I need some fresh air, I think to myself. Of course I think to myself. Who else would I think to?
God... I need to calm down. I'm too paranoid, and I don't even have reason to be so.
I have been sitting in a ball on my white couch for the last three days. The phone has rang so many times I can't even begin to count. I have had people, friends, knocking on my door. I never answer to either. So far, I think there's a total of seventy-four messages on my answering machine.
I just... I can't be around people anymore. My mother and best friend are probably worried sick about me, but I just can't find it in me to give a rat's ass about it. I can't.
Oh God... Is someone watching me? It feels like someone's watching me. Oh God, oh God, oh Go-- NO!
No one is watching you, Lily! I scream at myself, internally, of course. Despite my predicament, I don't need people thinking I'm even crazier than they already think I am.
Screaming and talking to yourself is no way to show that you're sane. That's what my mom used to say when I was sixteen.
I miss sixteen. Everything was so simple back then. I didn't have to go to work; well, technically, I don't have to go now, either... I got fired two days ago. But still... I didn't have bills to pay back then, and also... I hadn't met him.
I scream internally at myself again, but there are no decipherable words. It's just a loud, desperate, raging cry. Isn't that what a scream usually is? Of course. Duh.
Take deep breaths, Lily, I tell myself. In, out, in, out, in, out... And repeat. Deep breath in, deep breath out. And repeat again, and again, and again, and again, and again, and again, and again. And one more time, just for the hell of it.
I sigh and reluctantly stand to pour myself another cup of coffee. But it doesn't seem to help much. Maybe I should switch over to Vodka... no. No. I will not become a drunk because of him. I refuse. Absolutely, positively, beyond a doubt, I ref--
Knock, knock knock... and again, knock, knock, knock...
"Lily, dammit, open this door.

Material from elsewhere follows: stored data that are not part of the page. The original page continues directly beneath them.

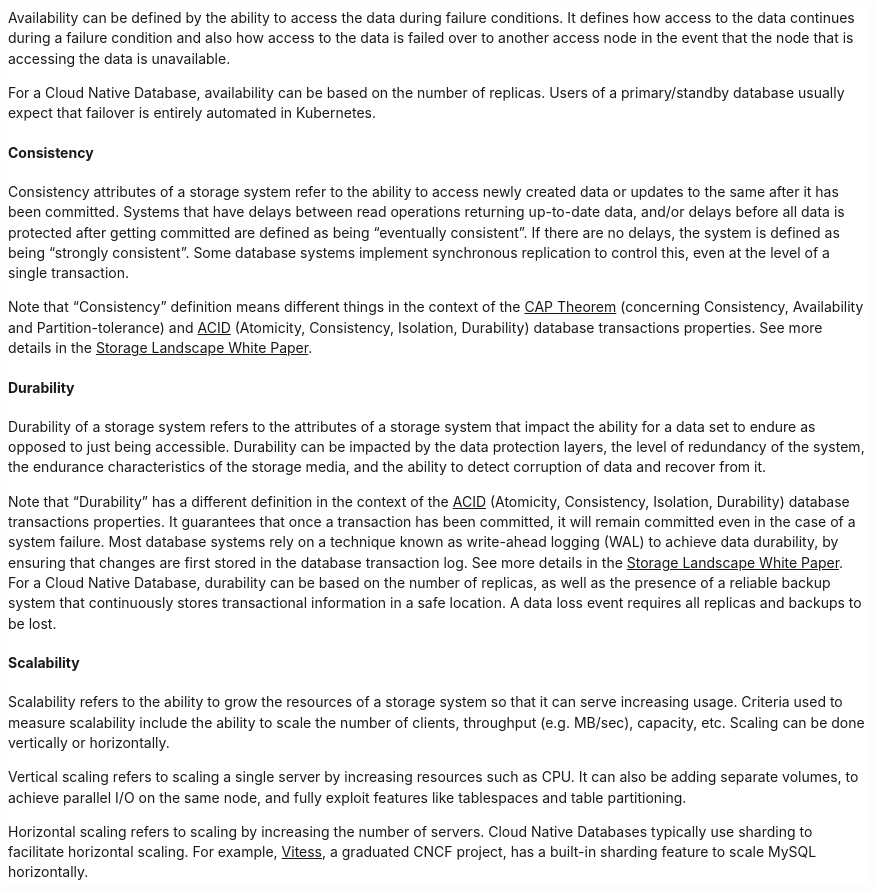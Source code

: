 Availability can be defined by the ability to access the data during failure conditions. It defines how access to the data continues during a failure condition and also how access to the data is failed over to another access node in the event that the node that is accessing the data is unavailable.

For a Cloud Native Database, availability can be based on the number of replicas. Users of a primary/standby database usually expect that failover is entirely automated in Kubernetes.

#### Consistency

Consistency attributes of a storage system refer to the ability to access newly created data or updates to the same after it has been committed. Systems that have delays between read operations returning up-to-date data, and/or delays before all data is protected after getting committed are defined as being “eventually consistent”. If there are no delays, the system is defined as being “strongly consistent”. Some database systems implement synchronous replication to control this, even at the level of a single transaction.

Note that “Consistency” definition means different things in the context of the [CAP Theorem](https://en.wikipedia.org/wiki/CAP_theorem) (concerning Consistency, Availability and Partition-tolerance) and [ACID](https://en.wikipedia.org/wiki/ACID#Characteristics) (Atomicity, Consistency, Isolation, Durability) database transactions properties. See more details in the  [Storage Landscape White Paper](https://docs.google.com/document/d/1ayeALoU5jrO5x96N7bqXmLx0O-rAIh2HllZBgtYwz3Q/edit#heading=h.qread87bum7d).

#### Durability

Durability of a storage system refers to the attributes of a storage system that impact the ability for a data set to endure as opposed to just being accessible. Durability can be impacted by the data protection layers, the level of redundancy of the system, the endurance characteristics of the storage media, and the ability to detect corruption of data and recover from it.

Note that “Durability” has a different definition in the context of the [ACID](https://en.wikipedia.org/wiki/ACID#Characteristics) (Atomicity, Consistency, Isolation, Durability) database transactions properties. It guarantees that once a transaction has been committed, it will remain committed even in the case of a system failure. Most database systems rely on a technique known as write-ahead logging (WAL) to achieve data durability, by ensuring that changes are first stored in the database transaction log. See more details in the  [Storage Landscape White Paper](https://docs.google.com/document/d/1ayeALoU5jrO5x96N7bqXmLx0O-rAIh2HllZBgtYwz3Q/edit#heading=h.qread87bum7d). For a Cloud Native Database, durability can be based on the number of replicas, as well as the presence of a reliable backup system that continuously stores transactional information in a safe location. A data loss event requires all replicas and backups to be lost.

#### Scalability

Scalability refers to the ability to grow the resources of a storage system so that it can serve increasing usage. Criteria used to measure scalability include the ability to scale the number of clients, throughput (e.g. MB/sec), capacity, etc. Scaling can be done vertically or horizontally.

Vertical scaling refers to scaling a single server by increasing resources such as CPU. It can also be adding separate volumes, to achieve parallel I/O on the same node, and fully exploit features like tablespaces and table partitioning.

Horizontal scaling refers to scaling by increasing the number of servers. Cloud Native Databases typically use sharding to facilitate horizontal scaling. For example, [Vitess](https://vitess.io/), a graduated CNCF project, has a built-in sharding feature to scale MySQL horizontally.
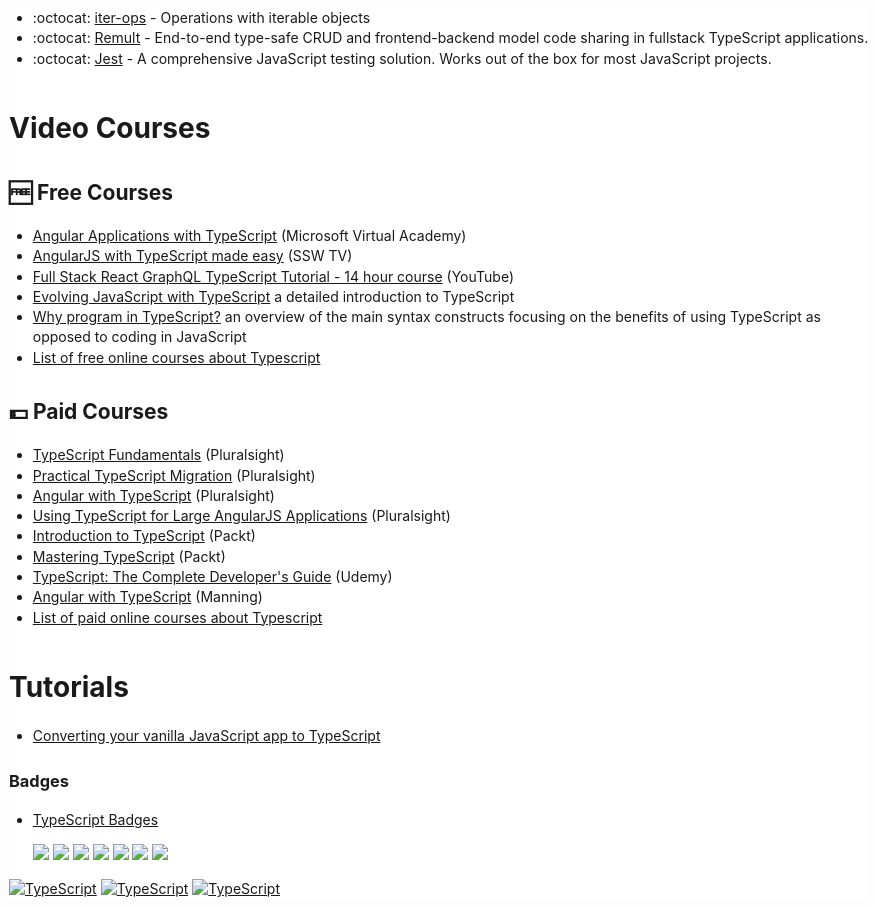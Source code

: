 * :octocat: [iter-ops](https://github.com/vitaly-t/iter-ops) - Operations with iterable objects
* :octocat: [Remult](https://github.com/remult/remult) - End-to-end type-safe CRUD and frontend-backend model code sharing in fullstack TypeScript applications.
* :octocat: [Jest](https://github.com/facebook/jest) - A comprehensive JavaScript testing solution. Works out of the box for most JavaScript projects.
# Video Courses
## :free: Free Courses
* [Angular Applications with TypeScript](https://mva.microsoft.com/en-US/training-courses/angular-applications-with-typescript-14330) (Microsoft Virtual Academy)
* [AngularJS with TypeScript made easy](https://www.youtube.com/watch?v=OZxnFB0yQHs) (SSW TV)
* [Full Stack React GraphQL TypeScript Tutorial - 14 hour course](https://www.youtube.com/watch?v=I6ypD7qv3Z8) (YouTube)
* [Evolving JavaScript with TypeScript](https://www.youtube.com/watch?v=Ut694dsIa8w) a detailed introduction to TypeScript
* [Why program in TypeScript?](https://www.youtube.com/watch?v=1TW9SdHIiXI) an overview of the main syntax constructs focusing on the benefits of using TypeScript as opposed to coding in JavaScript
* [List of free online courses about Typescript](https://skillcombo.com/topic/typescript/free)

## :dollar: Paid Courses
* [TypeScript Fundamentals](https://www.pluralsight.com/courses/typescript) (Pluralsight)
* [Practical TypeScript Migration](https://www.pluralsight.com/courses/typescript-practical-migration) (Pluralsight)
* [Angular with TypeScript](http://www.pluralsight.com/courses/angular-typescript) (Pluralsight)
* [Using TypeScript for Large AngularJS Applications](https://www.pluralsight.com/courses/using-typescript-large-angularjs-apps) (Pluralsight)
* [Introduction to TypeScript](https://www.packtpub.com/application-development/introduction-typescript-video) (Packt)
* [Mastering TypeScript](https://www.packtpub.com/web-development/mastering-typescript-video) (Packt)
* [TypeScript: The Complete Developer's Guide](https://www.udemy.com/typescript-the-complete-developers-guide/) (Udemy)
* [Angular with TypeScript](https://www.manning.com/livevideo/angular-for-java-developers-typescript/) (Manning)
* [List of paid online courses about Typescript](https://skillcombo.com/topic/typescript/)

# Tutorials

* [Converting your vanilla JavaScript app to TypeScript](https://www.useanvil.com/blog/engineering/converting-vanilla-javascript-to-typescript)

### Badges
* [TypeScript Badges](https://github.com/ellerbrock/typescript-badges/)

   ![](https://img.shields.io/github/stars/ellerbrock/typescript-badges/) ![](https://img.shields.io/github/last-commit/ellerbrock/typescript-badges/) ![](https://img.shields.io/github/issues/ellerbrock/typescript-badges/) ![](https://img.shields.io/github/issues-pr/ellerbrock/typescript-badges/) ![](https://img.shields.io/github/license/ellerbrock/typescript-badges/) ![](https://img.shields.io/github/forks/ellerbrock/typescript-badges/) ![](https://img.shields.io/github/contributors/ellerbrock/typescript-badges/)

[![TypeScript](https://raw.githubusercontent.com/ellerbrock/typescript-badges/master/badges/awesome/typescript125x28.png)](https://github.com/ellerbrock/typescript-badges/) [![TypeScript](https://raw.githubusercontent.com/ellerbrock/typescript-badges/master/badges/code/typescript-125x28.png)](https://github.com/ellerbrock/typescript-badges/) [![TypeScript](https://raw.githubusercontent.com/ellerbrock/typescript-badges/master/badges/love/typescript-125x28.png)](https://github.com/ellerbrock/typescript-badges/)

I know you're home, because where else would you go to sulk! Lily, do not make me get the landlord! I know for a fact that with a little persuasion he will give me the key, and then I will come in there and drag you out by your hair!"

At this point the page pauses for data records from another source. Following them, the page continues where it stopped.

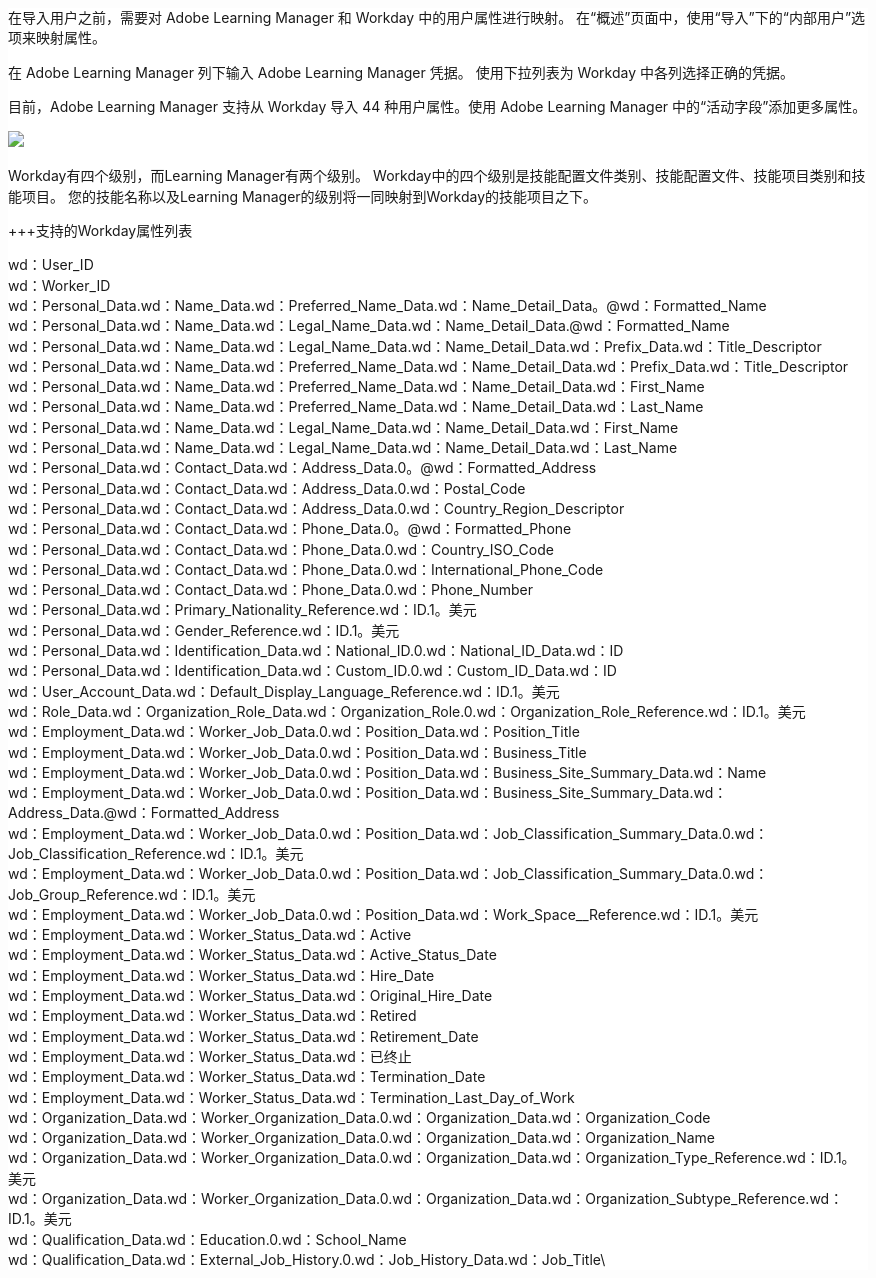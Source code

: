在导入用户之前，需要对 Adobe Learning Manager 和 Workday 中的用户属性进行映射。 在“概述”页面中，使用“导入”下的“内部用户”选项来映射属性。

在 Adobe Learning Manager 列下输入 Adobe Learning Manager 凭据。 使用下拉列表为 Workday 中各列选择正确的凭据。

目前，Adobe Learning Manager 支持从 Workday 导入 44 种用户属性。使用 Adobe Learning Manager 中的“活动字段”添加更多属性。

![](assets/map-attributes.png)

Workday有四个级别，而Learning Manager有两个级别。 Workday中的四个级别是技能配置文件类别、技能配置文件、技能项目类别和技能项目。 您的技能名称以及Learning Manager的级别将一同映射到Workday的技能项目之下。

+++支持的Workday属性列表

wd：User_ID\
wd：Worker_ID\
wd：Personal_Data.wd：Name_Data.wd：Preferred_Name_Data.wd：Name_Detail_Data。@wd：Formatted_Name\
wd：Personal_Data.wd：Name_Data.wd：Legal_Name_Data.wd：Name_Detail_Data.@wd：Formatted_Name\
wd：Personal_Data.wd：Name_Data.wd：Legal_Name_Data.wd：Name_Detail_Data.wd：Prefix_Data.wd：Title_Descriptor\
wd：Personal_Data.wd：Name_Data.wd：Preferred_Name_Data.wd：Name_Detail_Data.wd：Prefix_Data.wd：Title_Descriptor\
wd：Personal_Data.wd：Name_Data.wd：Preferred_Name_Data.wd：Name_Detail_Data.wd：First_Name\
wd：Personal_Data.wd：Name_Data.wd：Preferred_Name_Data.wd：Name_Detail_Data.wd：Last_Name\
wd：Personal_Data.wd：Name_Data.wd：Legal_Name_Data.wd：Name_Detail_Data.wd：First_Name\
wd：Personal_Data.wd：Name_Data.wd：Legal_Name_Data.wd：Name_Detail_Data.wd：Last_Name\
wd：Personal_Data.wd：Contact_Data.wd：Address_Data.0。@wd：Formatted_Address\
wd：Personal_Data.wd：Contact_Data.wd：Address_Data.0.wd：Postal_Code\
wd：Personal_Data.wd：Contact_Data.wd：Address_Data.0.wd：Country_Region_Descriptor\
wd：Personal_Data.wd：Contact_Data.wd：Phone_Data.0。@wd：Formatted_Phone\
wd：Personal_Data.wd：Contact_Data.wd：Phone_Data.0.wd：Country_ISO_Code\
wd：Personal_Data.wd：Contact_Data.wd：Phone_Data.0.wd：International_Phone_Code\
wd：Personal_Data.wd：Contact_Data.wd：Phone_Data.0.wd：Phone_Number\
wd：Personal_Data.wd：Primary_Nationality_Reference.wd：ID.1。美元\
wd：Personal_Data.wd：Gender_Reference.wd：ID.1。美元\
wd：Personal_Data.wd：Identification_Data.wd：National_ID.0.wd：National_ID_Data.wd：ID\
wd：Personal_Data.wd：Identification_Data.wd：Custom_ID.0.wd：Custom_ID_Data.wd：ID\
wd：User_Account_Data.wd：Default_Display_Language_Reference.wd：ID.1。美元\
wd：Role_Data.wd：Organization_Role_Data.wd：Organization_Role.0.wd：Organization_Role_Reference.wd：ID.1。美元\
wd：Employment_Data.wd：Worker_Job_Data.0.wd：Position_Data.wd：Position_Title\
wd：Employment_Data.wd：Worker_Job_Data.0.wd：Position_Data.wd：Business_Title\
wd：Employment_Data.wd：Worker_Job_Data.0.wd：Position_Data.wd：Business_Site_Summary_Data.wd：Name\
wd：Employment_Data.wd：Worker_Job_Data.0.wd：Position_Data.wd：Business_Site_Summary_Data.wd：Address_Data.@wd：Formatted_Address\
wd：Employment_Data.wd：Worker_Job_Data.0.wd：Position_Data.wd：Job_Classification_Summary_Data.0.wd：Job_Classification_Reference.wd：ID.1。美元\
wd：Employment_Data.wd：Worker_Job_Data.0.wd：Position_Data.wd：Job_Classification_Summary_Data.0.wd：Job_Group_Reference.wd：ID.1。美元\
wd：Employment_Data.wd：Worker_Job_Data.0.wd：Position_Data.wd：Work_Space__Reference.wd：ID.1。美元\
wd：Employment_Data.wd：Worker_Status_Data.wd：Active\
wd：Employment_Data.wd：Worker_Status_Data.wd：Active_Status_Date\
wd：Employment_Data.wd：Worker_Status_Data.wd：Hire_Date\
wd：Employment_Data.wd：Worker_Status_Data.wd：Original_Hire_Date\
wd：Employment_Data.wd：Worker_Status_Data.wd：Retired\
wd：Employment_Data.wd：Worker_Status_Data.wd：Retirement_Date\
wd：Employment_Data.wd：Worker_Status_Data.wd：已终止\
wd：Employment_Data.wd：Worker_Status_Data.wd：Termination_Date\
wd：Employment_Data.wd：Worker_Status_Data.wd：Termination_Last_Day_of_Work\
wd：Organization_Data.wd：Worker_Organization_Data.0.wd：Organization_Data.wd：Organization_Code\
wd：Organization_Data.wd：Worker_Organization_Data.0.wd：Organization_Data.wd：Organization_Name\
wd：Organization_Data.wd：Worker_Organization_Data.0.wd：Organization_Data.wd：Organization_Type_Reference.wd：ID.1。美元\
wd：Organization_Data.wd：Worker_Organization_Data.0.wd：Organization_Data.wd：Organization_Subtype_Reference.wd：ID.1。美元\
wd：Qualification_Data.wd：Education.0.wd：School_Name\
wd：Qualification_Data.wd：External_Job_History.0.wd：Job_History_Data.wd：Job_Title\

Meredith... Meredith, Meredith, Meredith... I shake my head in dismay... Always the one to take matters into her own hands...

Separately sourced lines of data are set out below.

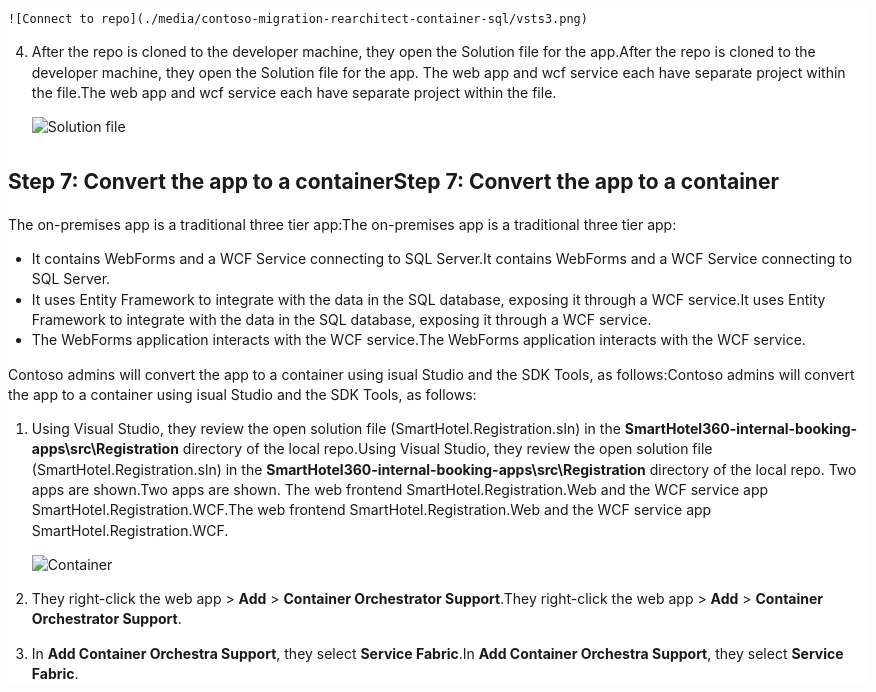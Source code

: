     ![Connect to repo](./media/contoso-migration-rearchitect-container-sql/vsts3.png)

4. <span data-ttu-id="c2076-435">After the repo is cloned to the developer machine, they open the Solution file for the app.</span><span class="sxs-lookup"><span data-stu-id="c2076-435">After the repo is cloned to the developer machine, they open the Solution file for the app.</span></span> <span data-ttu-id="c2076-436">The web app and wcf service each have separate project within the file.</span><span class="sxs-lookup"><span data-stu-id="c2076-436">The web app and wcf service each have separate project within the file.</span></span>

    ![Solution file](./media/contoso-migration-rearchitect-container-sql/vsts4.png)

## <a name="step-7-convert-the-app-to-a-container"></a><span data-ttu-id="c2076-438">Step 7: Convert the app to a container</span><span class="sxs-lookup"><span data-stu-id="c2076-438">Step 7: Convert the app to a container</span></span>

<span data-ttu-id="c2076-439">The  on-premises app is a traditional three tier app:</span><span class="sxs-lookup"><span data-stu-id="c2076-439">The  on-premises app is a traditional three tier app:</span></span>

- <span data-ttu-id="c2076-440">It contains WebForms and a WCF Service connecting to SQL Server.</span><span class="sxs-lookup"><span data-stu-id="c2076-440">It contains WebForms and a WCF Service connecting to SQL Server.</span></span>
- <span data-ttu-id="c2076-441">It uses Entity Framework to integrate with the data in the SQL database, exposing it through a WCF service.</span><span class="sxs-lookup"><span data-stu-id="c2076-441">It uses Entity Framework to integrate with the data in the SQL database, exposing it through a WCF service.</span></span>
- <span data-ttu-id="c2076-442">The WebForms application  interacts with the WCF service.</span><span class="sxs-lookup"><span data-stu-id="c2076-442">The WebForms application  interacts with the WCF service.</span></span>

<span data-ttu-id="c2076-443">Contoso admins will convert the app to a container using isual Studio and the SDK Tools, as follows:</span><span class="sxs-lookup"><span data-stu-id="c2076-443">Contoso admins will convert the app to a container using isual Studio and the SDK Tools, as follows:</span></span>


1. <span data-ttu-id="c2076-444">Using Visual Studio, they review the open solution file (SmartHotel.Registration.sln) in the **SmartHotel360-internal-booking-apps\src\Registration** directory of the local repo.</span><span class="sxs-lookup"><span data-stu-id="c2076-444">Using Visual Studio, they review the open solution file (SmartHotel.Registration.sln) in the **SmartHotel360-internal-booking-apps\src\Registration** directory of the local repo.</span></span>  <span data-ttu-id="c2076-445">Two apps are shown.</span><span class="sxs-lookup"><span data-stu-id="c2076-445">Two apps are shown.</span></span> <span data-ttu-id="c2076-446">The web frontend SmartHotel.Registration.Web and the WCF service app SmartHotel.Registration.WCF.</span><span class="sxs-lookup"><span data-stu-id="c2076-446">The web frontend SmartHotel.Registration.Web and the WCF service app SmartHotel.Registration.WCF.</span></span>

    ![Container](./media/contoso-migration-rearchitect-container-sql/container2.png)


2. <span data-ttu-id="c2076-448">They right-click the web app > **Add** > **Container Orchestrator Support**.</span><span class="sxs-lookup"><span data-stu-id="c2076-448">They right-click the web app > **Add** > **Container Orchestrator Support**.</span></span>
3. <span data-ttu-id="c2076-449">In **Add Container Orchestra Support**, they select **Service Fabric**.</span><span class="sxs-lookup"><span data-stu-id="c2076-449">In **Add Container Orchestra Support**, they select **Service Fabric**.</span></span>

Reluctantly, I walk to the door slowly and open it a crack.
She was pacing around in the hall like a fool until she turned and saw that I had opened the door a crack for the first time in days.
I smiled tentatively at her, and she pushes the door open further to let me in.
"Look, Lily. I know that Sam hurt you.... We all know. But you can't just sit in here all day long and wallow about it." She said gently.
And that would be when I burst into broken sobs and cling to Meredith. Again. Yep, this is definitely not the first time this has ever happened, and it's definitely not the last.